Затаив дыханье и так осторожно переступая на носках, как будто боялся, что может развеять видение, государь обошёл вокруг бота.
– Эка штучка чудесная! И ходит? Так-таки ходит, как наши челны?
Тиммерман пожал плечами.
– Бог его знайт. Не понимай я, гозудар, по корабельный дела. Вот из Немецкий слобод голландец Карштен Брант[106], тот всё знай. Он при батюшка твой, при cap Алекзей Михайлович, бил строил корабль «Орёл».
– Корабль?
– Корабль, мой cap. Атаманом Степан Разин делал его пожар этот корабль.
Пётр приказал немедленно доставить Бранта в Измайлово, но едва вышел из сарая, как его перехватили Борис Алексеевич и Стрешнев.
– Матушка дожидается: молебен служить и в дорогу.
Одна за другой из царской усадьбы выехали кареты и колымаги.
Царскую семью и ближних провожали далеко за околицу конные роты преображенцев и семёновцев.

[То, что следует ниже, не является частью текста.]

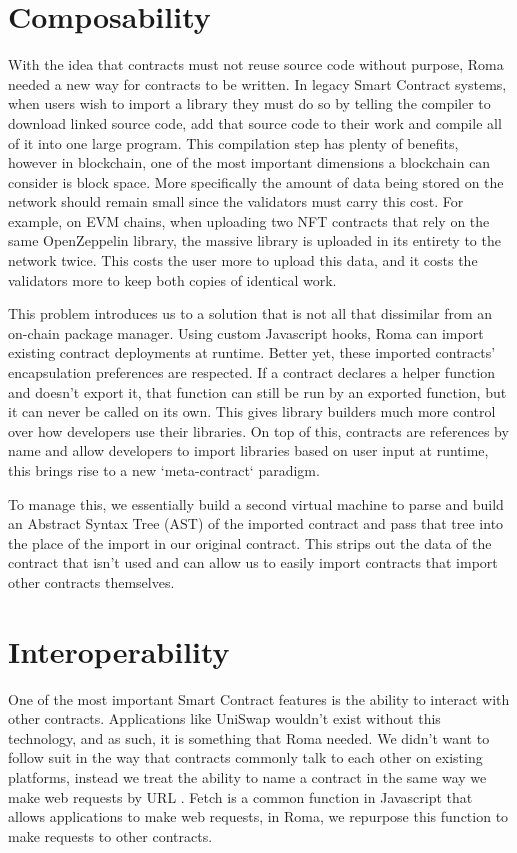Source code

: \documentclass[a4paper]{article}
\begin{document}
\section{Composability}\label{sec:composability}
With the idea that contracts must not reuse source code without purpose, Roma needed a new way for contracts to be written.
In legacy Smart Contract systems, when users wish to import a library they must do so by telling the compiler to download linked source code, add that source code to their work and compile all of it into one large program.
This compilation step has plenty of benefits, however in blockchain, one of the most important dimensions a blockchain can consider is block space.
More specifically the amount of data being stored on the network should remain small since the validators must carry this cost.
For example, on EVM chains, when uploading two NFT contracts that rely on the same OpenZeppelin library, the massive library is uploaded in its entirety to the network twice.
This costs the user more to upload this data, and it costs the validators more to keep both copies of identical work.

This problem introduces us to a solution that is not all that dissimilar from an on-chain package manager.
Using custom Javascript hooks, Roma can import existing contract deployments at runtime.
Better yet, these imported contracts' encapsulation preferences are respected.
If a contract declares a helper function and doesn't export it, that function can still be run by an exported function, but it can never be called on its own.
This gives library builders much more control over how developers use their libraries.
On top of this, contracts are references by name and allow developers to import libraries based on user input at runtime, this brings rise to a new `meta-contract` paradigm.

To manage this, we essentially build a second virtual machine to parse and build an Abstract Syntax Tree (AST)\cite{ast} of the imported contract and pass that tree into the place of the import in our original contract.
This strips out the data of the contract that isn't used and can allow us to easily import contracts that import other contracts themselves.

\section{Interoperability}\label{sec:interoperability}
One of the most important Smart Contract features is the ability to interact with other contracts.
Applications like UniSwap wouldn't exist without this technology, and as such, it is something that Roma needed.
We didn't want to follow suit in the way that contracts commonly talk to each other on existing platforms, instead we treat the ability to name a contract in the same way we make web requests by URL .
Fetch is a common function in Javascript that allows applications to make web requests, in Roma, we repurpose this function to make requests to other contracts.\cite{fetch}
\end{document}
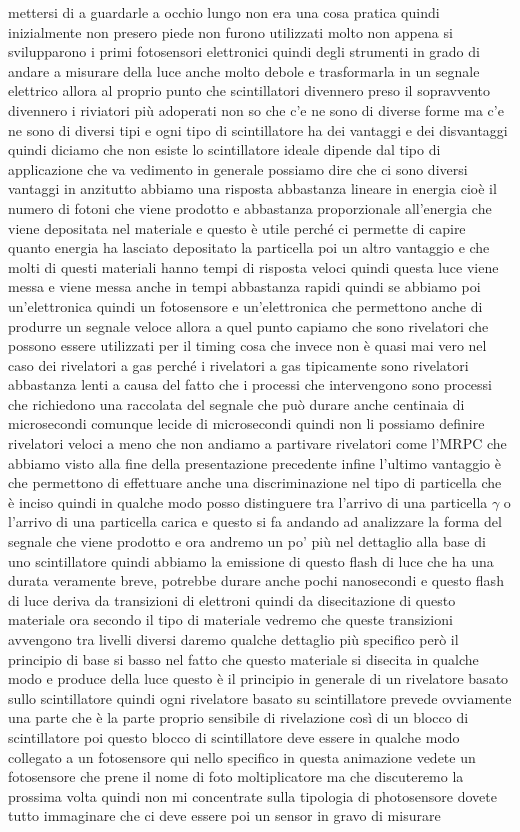 {mettersi di a guardarle a occhio lungo non era una cosa pratica quindi inizialmente non presero piede non furono utilizzati molto non appena si svilupparono i primi fotosensori elettronici quindi degli strumenti in grado di andare a misurare della luce anche molto debole e trasformarla in un segnale elettrico allora al proprio punto che scintillatori divennero preso il sopravvento divennero i riviatori più adoperati non so che c'e ne sono di diverse forme ma c'e ne sono di diversi tipi e ogni tipo di scintillatore ha dei vantaggi e dei disvantaggi quindi diciamo che non esiste lo scintillatore ideale dipende dal tipo di applicazione che va vedimento in generale possiamo dire che ci sono diversi vantaggi in anzitutto abbiamo una risposta abbastanza lineare in energia cioè il numero di fotoni che viene prodotto e abbastanza proporzionale all'energia che viene depositata nel materiale e questo è utile perché ci permette di capire quanto energia ha lasciato depositato la particella poi un altro vantaggio e che molti di questi materiali hanno tempi di risposta veloci quindi questa luce viene messa e viene messa anche in tempi abbastanza rapidi quindi se abbiamo poi un'elettronica quindi un fotosensore e un'elettronica che permettono anche di produrre un segnale veloce allora a quel punto capiamo che sono rivelatori che possono essere utilizzati per il timing cosa che invece non è quasi mai vero nel caso dei rivelatori a gas perché i rivelatori a gas tipicamente sono rivelatori abbastanza lenti a causa del fatto che i processi che intervengono sono processi che richiedono una raccolata del segnale che può durare anche centinaia di microsecondi comunque lecide di microsecondi quindi non li possiamo definire rivelatori veloci a meno che non andiamo a partivare rivelatori come l'MRPC che abbiamo visto alla fine della presentazione precedente infine l'ultimo vantaggio è che permettono di effettuare anche una discriminazione nel tipo di particella che è inciso quindi in qualche modo posso distinguere tra l'arrivo di una particella $\gamma$ o l'arrivo di una particella carica e questo si fa andando ad analizzare la forma del segnale che viene prodotto e ora andremo un po' più nel dettaglio alla base di uno scintillatore quindi abbiamo la emissione di questo flash di luce che ha una durata veramente breve, potrebbe durare anche pochi nanosecondi e questo flash di luce deriva da transizioni di elettroni quindi da disecitazione di questo materiale ora secondo il tipo di materiale vedremo che queste transizioni avvengono tra livelli diversi daremo qualche dettaglio più specifico però il principio di base si basso nel fatto che questo materiale si disecita in qualche modo e produce della luce questo è il principio in generale di un rivelatore basato sullo scintillatore quindi ogni rivelatore basato su scintillatore prevede ovviamente una parte che è la parte proprio sensibile di rivelazione così di un blocco di scintillatore poi questo blocco di scintillatore deve essere in qualche modo collegato a un fotosensore qui nello specifico in questa animazione vedete un fotosensore che prene il nome di foto moltiplicatore ma che discuteremo la prossima volta quindi non mi concentrate sulla tipologia di photosensore dovete tutto immaginare che ci deve essere poi un sensor in gravo di misurare }
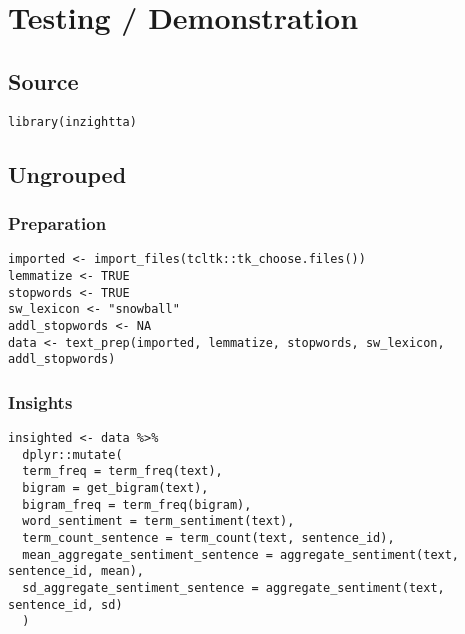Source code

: \documentclass[a4paper, 11pt]{article}
\begin{document}
\section{Testing / Demonstration}
\label{sec:orgd048c9d}
\subsection{Source}
\label{sec:org9bd3edb}
\begin{verbatim}
library(inzightta)
\end{verbatim}

\subsection{Ungrouped}
\label{sec:orgf76bfe9}
\subsubsection{Preparation}
\label{sec:org8ce95bf}
\begin{verbatim}
imported <- import_files(tcltk::tk_choose.files())
lemmatize <- TRUE
stopwords <- TRUE
sw_lexicon <- "snowball"
addl_stopwords <- NA
data <- text_prep(imported, lemmatize, stopwords, sw_lexicon, addl_stopwords)
\end{verbatim}

\subsubsection{Insights}
\label{sec:orgcac2a13}
\begin{verbatim}
insighted <- data %>%
  dplyr::mutate(
  term_freq = term_freq(text),
  bigram = get_bigram(text),
  bigram_freq = term_freq(bigram),
  word_sentiment = term_sentiment(text),
  term_count_sentence = term_count(text, sentence_id),
  mean_aggregate_sentiment_sentence = aggregate_sentiment(text, sentence_id, mean),
  sd_aggregate_sentiment_sentence = aggregate_sentiment(text, sentence_id, sd)
  )
\end{verbatim}
\end{document}
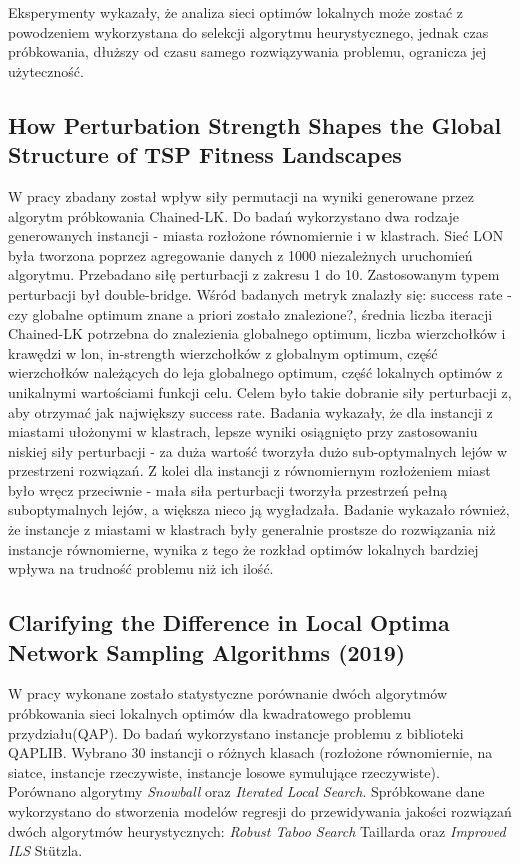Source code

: Eksperymenty wykazały, że analiza sieci optimów lokalnych może zostać z powodzeniem wykorzystana do
selekcji algorytmu heurystycznego, jednak czas próbkowania, dłuższy od czasu samego rozwiązywania problemu,
ogranicza jej użyteczność.

\subsection*{How Perturbation Strength Shapes the Global Structure of TSP Fitness Landscapes\cite{DBLP:conf/evoW/McMenemyVO18}}
W pracy zbadany został wpływ siły permutacji na wyniki generowane przez algorytm próbkowania Chained-LK.
Do badań wykorzystano dwa rodzaje generowanych instancji - miasta rozłożone równomiernie i w klastrach.
Sieć LON była tworzona poprzez agregowanie danych z 1000 niezależnych uruchomień algorytmu.
Przebadano siłę perturbacji z zakresu 1 do 10. Zastosowanym typem perturbacji był double-bridge.
Wśród badanych metryk znalazły się: success rate - czy globalne optimum znane a priori zostało znalezione?,
średnia liczba iteracji Chained-LK potrzebna do znalezienia globalnego optimum, liczba wierzchołków i krawędzi w lon,
in-strength wierzchołków z globalnym optimum, część wierzchołków należących do leja  globalnego optimum,
część lokalnych optimów z unikalnymi wartościami funkcji celu.
Celem było takie dobranie siły perturbacji z, aby otrzymać jak największy success rate.
Badania wykazały, że dla instancji z miastami ułożonymi w klastrach, lepsze wyniki osiągnięto przy zastosowaniu niskiej siły perturbacji
- za duża wartość tworzyła dużo sub-optymalnych lejów w przestrzeni rozwiązań.
Z kolei dla instancji z równomiernym rozłożeniem miast było wręcz przeciwnie - mała siła perturbacji tworzyła przestrzeń pełną
suboptymalnych lejów, a większa nieco ją wygładzała.
Badanie wykazało również, że instancje z miastami w klastrach były generalnie prostsze do rozwiązania niż instancje równomierne,
wynika z tego że rozkład optimów lokalnych bardziej wpływa na trudność problemu niż ich ilość.

\subsection*{Clarifying the Difference in Local Optima Network Sampling Algorithms (2019) \cite{DBLP:conf/evoW/ThomsonOV19}}
W pracy wykonane zostało statystyczne porównanie dwóch algorytmów próbkowania
sieci lokalnych optimów dla kwadratowego problemu przydziału(QAP).
Do badań wykorzystano instancje problemu z biblioteki QAPLIB.
Wybrano 30 instancji o różnych klasach (rozłożone równomiernie, na siatce,
instancje rzeczywiste, instancje losowe symulujące rzeczywiste).
Porównano algorytmy \textit{Snowball} oraz \textit{Iterated Local Search}.
Spróbkowane dane wykorzystano do stworzenia modelów regresji do przewidywania jakości rozwiązań
dwóch algorytmów heurystycznych: \textit{Robust Taboo Search} Taillarda oraz \textit{Improved ILS} Stützla.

Прощаясь с государем, потешные трижды выпалили из пистолей и, прокричав «ура», помчались назад.
На пути Пётр выпрыгнул вдруг из кареты и, расставив широко руки, побежал навстречу какому-то немцу.
– Фридрих! – дружески облобызался он со знакомым жителем Немецкой слободы. – Не ко мне ли путь держишь с какой диковинкой?
Бояре, чтобы не видеть, как государь «поганится богопротивным духом», отвернулись. Раздражённая царица резко окликнула сына.
Печальная, с красными от слез глазами, встретила Софья гостей.
– Вот и испытание послал нам Господь! – болезненно покривилась она и, по монастырскому чину, метнула поклон брату и мачехе.
Салтыков сочувственно поглядел на царевну. Ему пришлось по мысли, что Софья в минуту, когда стране угрожает напасть, позабыла о сварах и встретила врагов с «Христовым смирением».
Наталья Кирилловна выругалась про себя: «Лиса! Вздумала ласкою обойти, покель в бранях будет Русь пребывать. Страшишься, распутная, чтоб не сковтнули тебя Нарышкины! Ан не обманешь, лукавая!» И низко поклонилась:
– По здорову ль, царевнушка?
– По здорову, царица. На добром слове спаси тебя Бог.
В палате, на сидении Милославский передал Емельяну Украинцеву для прочтения ответ Селим-Гирея.
– Читай!
Дьяк перекрестился, загнусавил быстро, так что никто почти ничего не понял, и лишь под конец, как на ектений, оглушил всех раскатистым басом:
«Воля ваша, от нас задоров вам не было; мир нарушили вы; а мы к дружбе и недружбе готовы».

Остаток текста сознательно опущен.